Read — inspect metrics, runs, and scores:
# List available metrics
pandaprobe evals metrics --target trace
# List runs, then drill into one
pandaprobe evals runs list
pandaprobe evals runs get <run-id>
pandaprobe evals runs scores <run-id>
# List scores, or fetch all scores for one trace
pandaprobe evals scores list --name coherence
pandaprobe evals scores get <trace-id>
Write — create runs and submit scores:
These three commands execute write endpoints. Everything else in the
CLI is read-only.
# Run metrics over traces matching filters
pandaprobe evals runs create --metrics coherence,tool_correctness --status COMPLETED
# Run metrics over a specific set of traces
pandaprobe evals runs batch --trace-ids <id1>,<id2> --metrics coherence
# Submit a score for a trace (trace target only)
pandaprobe evals scores submit --trace-id <trace-id> --name accuracy --value 0.92
Examples
Compose commands with jq:
# Count traces by status
pandaprobe traces list --limit 200 | jq '[.items[].status] | group_by(.) | map({status: .[0], count: length})'
# Find a failed trace and read its first error
ID=$(pandaprobe traces list --status ERROR --limit 1 | jq -r '.items[0].trace_id')

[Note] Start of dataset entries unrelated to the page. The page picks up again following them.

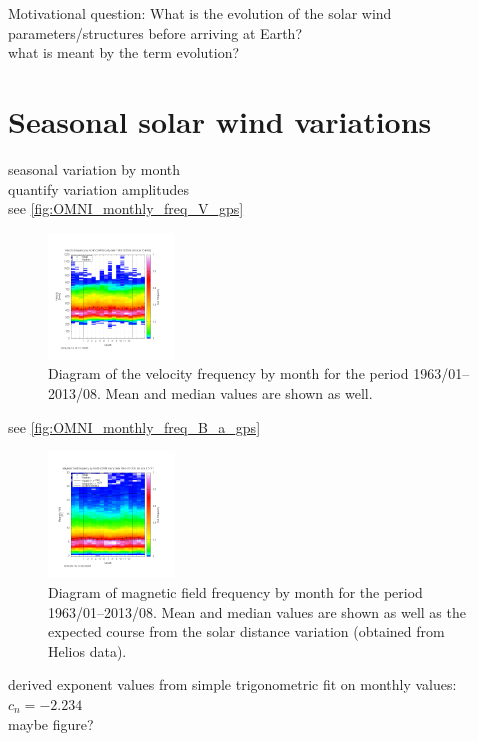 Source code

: Motivational question: What is the evolution of the solar wind parameters/structures before arriving at Earth?\\
what is meant by the term evolution?\\


\section{Seasonal solar wind variations}
seasonal variation by month\\
quantify variation amplitudes\\

see \autoref{fig:OMNI_monthly_freq_V_gps}
\begin{figure}[htb]
	\centering
	\includegraphics[width=0.3\textwidth]{images/gnuplots/OMNI_monthly_freq_V_gps.png}
	\caption{Diagram of the velocity frequency by month for the period 1963/01--2013/08. Mean and median values are shown as well.}
	\label{fig:OMNI_monthly_freq_V_gps}
\end{figure}

see \autoref{fig:OMNI_monthly_freq_B_a_gps}
\begin{figure}[htb]
	\centering
	\includegraphics[width=0.3\textwidth]{images/gnuplots/OMNI_monthly_freq_B_a_gps.png}
	\caption{Diagram of magnetic field frequency by month for the period 1963/01--2013/08. Mean and median values are shown as well as the expected course from the solar distance variation (obtained from Helios data).}
	\label{fig:OMNI_monthly_freq_B_a_gps}
\end{figure}

derived exponent values from simple trigonometric fit on monthly values:\\
$c_n = -2.234$\\
maybe figure?\\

pandaprobe traces get "$ID" | jq '.spans[] | select(.error != null) | .error'
# Pull every score for a trace
pandaprobe evals scores get "$ID" | jq '.[] | {name, value, data_type}'
Output and exit codes
By default the CLI emits JSON: data goes to stdout, errors to stderr — so output
pipes cleanly into jq. Pass --format table for human-readable tables.
List commands return an items array plus a pagination block:
{
"items": [ /* ... */ ],
"pagination": { "total": 150, "limit": 20, "offset": 0 }
}
Errors are JSON objects on stderr:
{
"error": {
"code": "validation_error",
"message": "invalid --status \"NOPE\": must be one of PENDING, RUNNING, COMPLETED, ERROR",
"status": 422
}
}
Exit codes are part of the contract:
| Code | Meaning |
|---|
0 | Success |
1 | General error (network, decode, unexpected) |
2 | Authentication/authorization error (401, 403) |
3 | Not found (404) |
4 | Validation error (bad flags, 400, 422) |
5 | Other API error (other 4xx, 5xx) |
Configuration reference
Values resolve in this order (highest to lowest): command-line flags →
PANDAPROBE_* environment variables → ~/.pandaprobe/config.yaml → built-in defaults.
| Setting | Flag | Environment variable | Config key | Default |
|---|
| API key | --api-key | PANDAPROBE_API_KEY | api_key | — |
| Project name | --project | PANDAPROBE_PROJECT_NAME | project_name | — |
| Endpoint | --endpoint | PANDAPROBE_ENDPOINT | endpoint | https://api.pandaprobe.com |
| Web app URL | --auth-url | PANDAPROBE_AUTH_URL | auth_url | https://app.pandaprobe.com |
| Output format | --format | PANDAPROBE_FORMAT | format | json |
| Timeout (seconds) | — | PANDAPROBE_TIMEOUT | timeout | 30 |
Inspect the effective configuration (the API key is masked):
Other global flags: --verbose and --debug (log HTTP details to stderr, key masked),
--no-color, and --config <path> to use a non-default config file.
Shell completion
pandaprobe completion zsh > "${fpath[1]}/_pandaprobe"
pandaprobe completion bash > /etc/bash_completion.d/pandaprobe
Supported shells: bash, zsh, fish, powershell.